=== EXTRACTED DATA ===

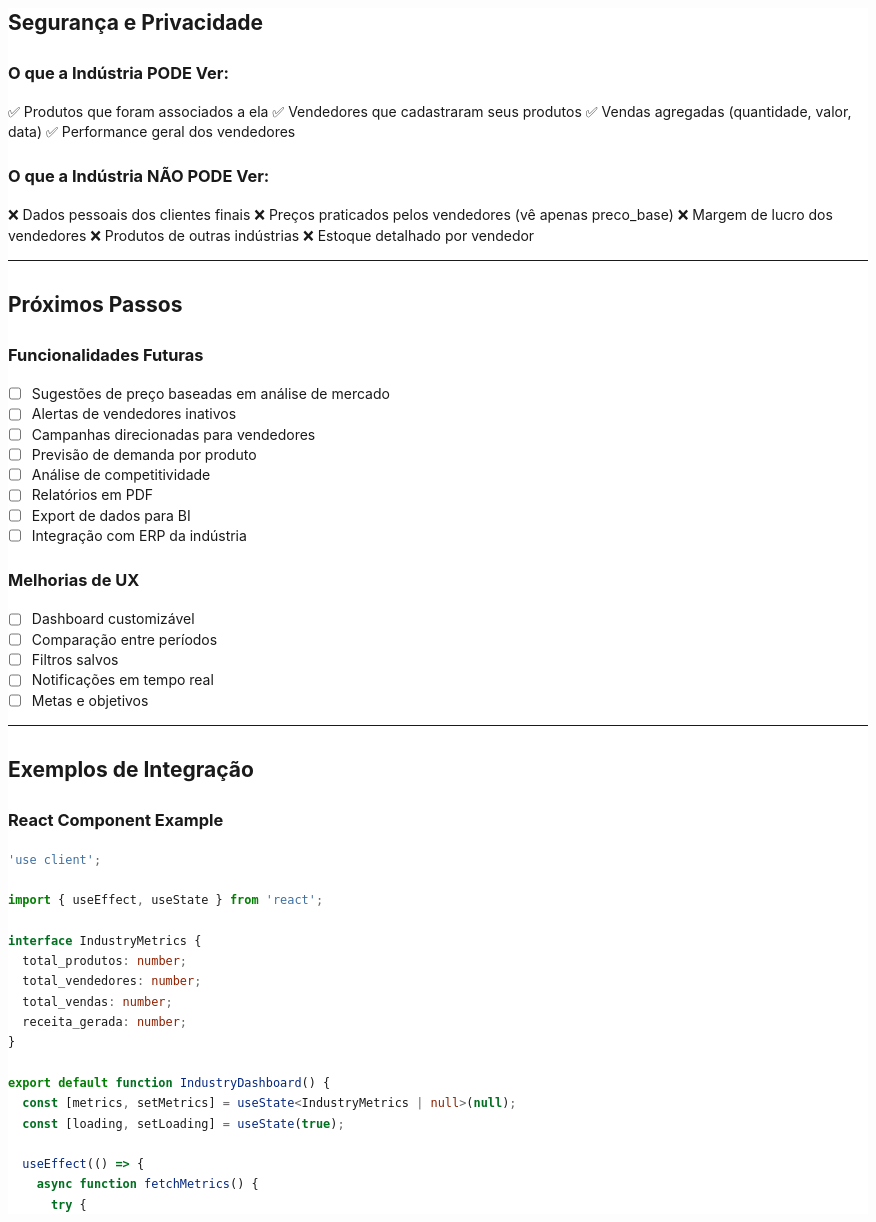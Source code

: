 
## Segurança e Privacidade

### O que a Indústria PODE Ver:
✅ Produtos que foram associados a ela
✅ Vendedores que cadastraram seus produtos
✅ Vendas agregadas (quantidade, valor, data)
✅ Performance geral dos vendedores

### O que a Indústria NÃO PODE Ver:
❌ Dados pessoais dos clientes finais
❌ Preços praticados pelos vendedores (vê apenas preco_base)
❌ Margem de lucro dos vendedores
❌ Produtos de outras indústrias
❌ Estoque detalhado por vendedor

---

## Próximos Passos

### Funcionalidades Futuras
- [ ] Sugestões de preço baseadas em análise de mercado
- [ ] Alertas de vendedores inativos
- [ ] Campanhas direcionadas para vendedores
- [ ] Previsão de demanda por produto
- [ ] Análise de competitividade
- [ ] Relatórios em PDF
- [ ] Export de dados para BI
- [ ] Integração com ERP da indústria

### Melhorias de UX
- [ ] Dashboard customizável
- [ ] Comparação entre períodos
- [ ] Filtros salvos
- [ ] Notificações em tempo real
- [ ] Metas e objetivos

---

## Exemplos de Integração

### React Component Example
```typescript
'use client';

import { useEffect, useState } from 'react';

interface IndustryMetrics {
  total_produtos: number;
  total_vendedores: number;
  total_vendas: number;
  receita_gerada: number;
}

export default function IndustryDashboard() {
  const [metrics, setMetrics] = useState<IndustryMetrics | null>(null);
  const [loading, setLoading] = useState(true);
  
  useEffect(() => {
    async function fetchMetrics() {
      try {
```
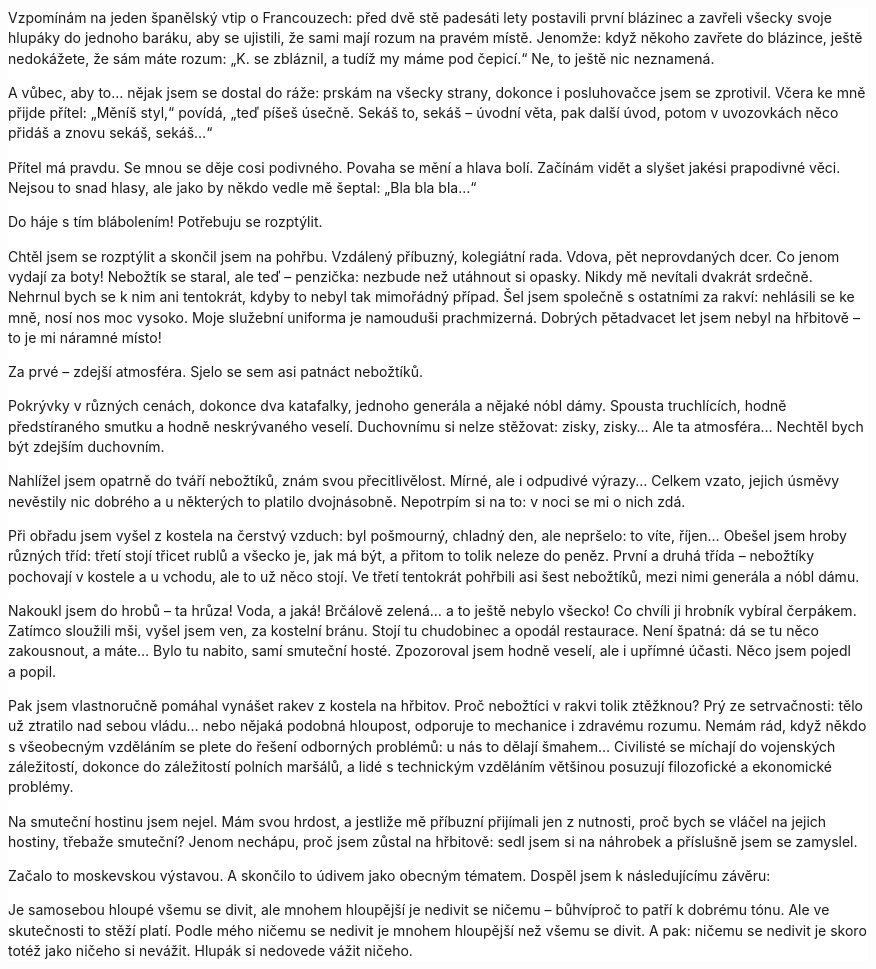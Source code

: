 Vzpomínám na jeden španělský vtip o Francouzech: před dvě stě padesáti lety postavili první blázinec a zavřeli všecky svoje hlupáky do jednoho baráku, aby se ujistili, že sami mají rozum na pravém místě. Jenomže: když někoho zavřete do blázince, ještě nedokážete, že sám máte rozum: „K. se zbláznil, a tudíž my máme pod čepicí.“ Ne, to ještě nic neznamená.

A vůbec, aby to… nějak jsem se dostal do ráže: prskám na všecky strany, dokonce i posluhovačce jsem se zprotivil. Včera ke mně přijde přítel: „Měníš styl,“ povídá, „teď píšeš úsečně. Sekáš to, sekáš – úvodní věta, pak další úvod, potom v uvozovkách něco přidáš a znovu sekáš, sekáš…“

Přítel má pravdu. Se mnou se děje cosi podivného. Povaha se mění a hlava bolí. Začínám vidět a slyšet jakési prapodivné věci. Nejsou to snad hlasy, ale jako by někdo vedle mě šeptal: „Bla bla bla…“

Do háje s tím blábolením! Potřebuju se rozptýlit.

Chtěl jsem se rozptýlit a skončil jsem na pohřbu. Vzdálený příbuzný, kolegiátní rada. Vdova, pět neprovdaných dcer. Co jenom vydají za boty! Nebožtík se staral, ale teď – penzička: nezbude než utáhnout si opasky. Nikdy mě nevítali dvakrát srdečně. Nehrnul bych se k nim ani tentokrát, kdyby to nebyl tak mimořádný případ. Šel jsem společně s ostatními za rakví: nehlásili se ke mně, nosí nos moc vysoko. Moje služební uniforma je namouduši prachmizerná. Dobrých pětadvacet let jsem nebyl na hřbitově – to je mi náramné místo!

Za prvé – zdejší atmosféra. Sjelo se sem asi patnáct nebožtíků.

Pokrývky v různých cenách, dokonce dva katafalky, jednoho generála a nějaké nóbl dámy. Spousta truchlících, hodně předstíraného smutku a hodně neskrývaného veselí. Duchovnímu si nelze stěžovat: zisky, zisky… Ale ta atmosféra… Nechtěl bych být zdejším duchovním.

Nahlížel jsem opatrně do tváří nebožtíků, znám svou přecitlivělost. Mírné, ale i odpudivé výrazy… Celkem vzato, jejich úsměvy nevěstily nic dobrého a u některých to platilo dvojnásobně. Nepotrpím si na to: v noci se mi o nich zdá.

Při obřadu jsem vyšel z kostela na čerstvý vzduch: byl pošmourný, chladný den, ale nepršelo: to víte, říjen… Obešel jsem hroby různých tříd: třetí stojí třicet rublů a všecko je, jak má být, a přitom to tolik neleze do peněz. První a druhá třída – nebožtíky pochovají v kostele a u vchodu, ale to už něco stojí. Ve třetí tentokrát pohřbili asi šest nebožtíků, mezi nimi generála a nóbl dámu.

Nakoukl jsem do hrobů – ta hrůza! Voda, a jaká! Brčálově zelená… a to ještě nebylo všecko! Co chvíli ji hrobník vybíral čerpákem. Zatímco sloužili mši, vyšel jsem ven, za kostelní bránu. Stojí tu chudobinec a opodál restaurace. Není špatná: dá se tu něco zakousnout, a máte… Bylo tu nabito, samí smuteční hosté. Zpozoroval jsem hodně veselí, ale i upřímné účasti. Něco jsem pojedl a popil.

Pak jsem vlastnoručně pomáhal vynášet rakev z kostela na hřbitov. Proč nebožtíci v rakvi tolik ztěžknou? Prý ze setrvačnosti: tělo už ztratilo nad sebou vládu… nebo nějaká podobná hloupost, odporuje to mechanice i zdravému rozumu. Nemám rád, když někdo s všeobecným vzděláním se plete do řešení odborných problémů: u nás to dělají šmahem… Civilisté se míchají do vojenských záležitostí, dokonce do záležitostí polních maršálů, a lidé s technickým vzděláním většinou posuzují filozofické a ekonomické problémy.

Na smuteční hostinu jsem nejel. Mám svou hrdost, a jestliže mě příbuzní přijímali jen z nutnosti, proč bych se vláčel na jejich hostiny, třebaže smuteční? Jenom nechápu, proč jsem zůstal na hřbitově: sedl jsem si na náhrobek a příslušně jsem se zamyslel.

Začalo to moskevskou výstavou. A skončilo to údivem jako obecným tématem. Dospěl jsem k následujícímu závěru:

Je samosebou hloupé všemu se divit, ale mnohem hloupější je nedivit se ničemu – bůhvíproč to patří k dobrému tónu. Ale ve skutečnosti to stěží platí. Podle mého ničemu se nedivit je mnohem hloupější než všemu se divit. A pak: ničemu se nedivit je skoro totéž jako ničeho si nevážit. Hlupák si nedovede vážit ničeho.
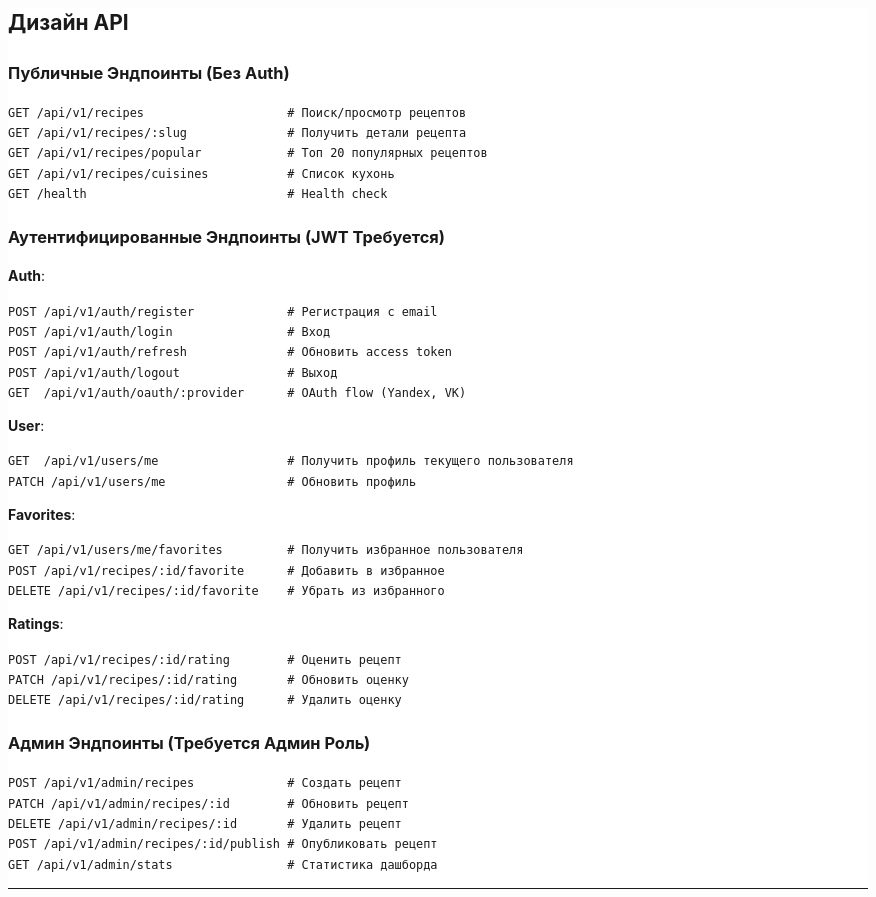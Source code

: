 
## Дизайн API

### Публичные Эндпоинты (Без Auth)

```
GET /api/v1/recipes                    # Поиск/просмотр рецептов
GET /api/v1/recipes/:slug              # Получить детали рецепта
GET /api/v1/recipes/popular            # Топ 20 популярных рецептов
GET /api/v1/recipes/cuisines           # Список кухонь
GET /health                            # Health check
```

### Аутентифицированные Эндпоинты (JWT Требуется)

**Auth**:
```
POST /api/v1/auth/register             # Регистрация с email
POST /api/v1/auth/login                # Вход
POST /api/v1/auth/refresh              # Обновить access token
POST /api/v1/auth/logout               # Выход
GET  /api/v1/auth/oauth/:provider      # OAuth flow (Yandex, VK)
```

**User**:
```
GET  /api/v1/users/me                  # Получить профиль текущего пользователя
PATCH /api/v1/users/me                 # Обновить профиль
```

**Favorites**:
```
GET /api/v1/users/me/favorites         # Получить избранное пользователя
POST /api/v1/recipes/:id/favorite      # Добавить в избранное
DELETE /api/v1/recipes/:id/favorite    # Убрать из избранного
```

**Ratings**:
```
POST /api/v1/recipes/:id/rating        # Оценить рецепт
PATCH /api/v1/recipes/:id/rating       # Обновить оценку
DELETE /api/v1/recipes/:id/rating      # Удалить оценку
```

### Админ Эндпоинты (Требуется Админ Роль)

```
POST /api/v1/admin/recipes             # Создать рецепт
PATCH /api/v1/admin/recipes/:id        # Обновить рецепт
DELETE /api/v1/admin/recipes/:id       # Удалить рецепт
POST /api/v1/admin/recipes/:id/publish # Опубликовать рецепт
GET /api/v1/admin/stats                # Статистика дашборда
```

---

=== WORK TASK ===
Collect the lines of the data that carry the word "bych".

=== EXERCISE RESULT ===
Chtěl jsem se rozptýlit a skončil jsem na pohřbu. Vzdálený příbuzný, kolegiátní rada. Vdova, pět neprovdaných dcer. Co jenom vydají za boty! Nebožtík se staral, ale teď – penzička: nezbude než utáhnout si opasky. Nikdy mě nevítali dvakrát srdečně. Nehrnul bych se k nim ani tentokrát, kdyby to nebyl tak mimořádný případ. Šel jsem společně s ostatními za rakví: nehlásili se ke mně, nosí nos moc vysoko. Moje služební uniforma je namouduši prachmizerná. Dobrých pětadvacet let jsem nebyl na hřbitově – to je mi náramné místo!
Pokrývky v různých cenách, dokonce dva katafalky, jednoho generála a nějaké nóbl dámy. Spousta truchlících, hodně předstíraného smutku a hodně neskrývaného veselí. Duchovnímu si nelze stěžovat: zisky, zisky… Ale ta atmosféra… Nechtěl bych být zdejším duchovním.
Na smuteční hostinu jsem nejel. Mám svou hrdost, a jestliže mě příbuzní přijímali jen z nutnosti, proč bych se vláčel na jejich hostiny, třebaže smuteční? Jenom nechápu, proč jsem zůstal na hřbitově: sedl jsem si na náhrobek a příslušně jsem se zamyslel.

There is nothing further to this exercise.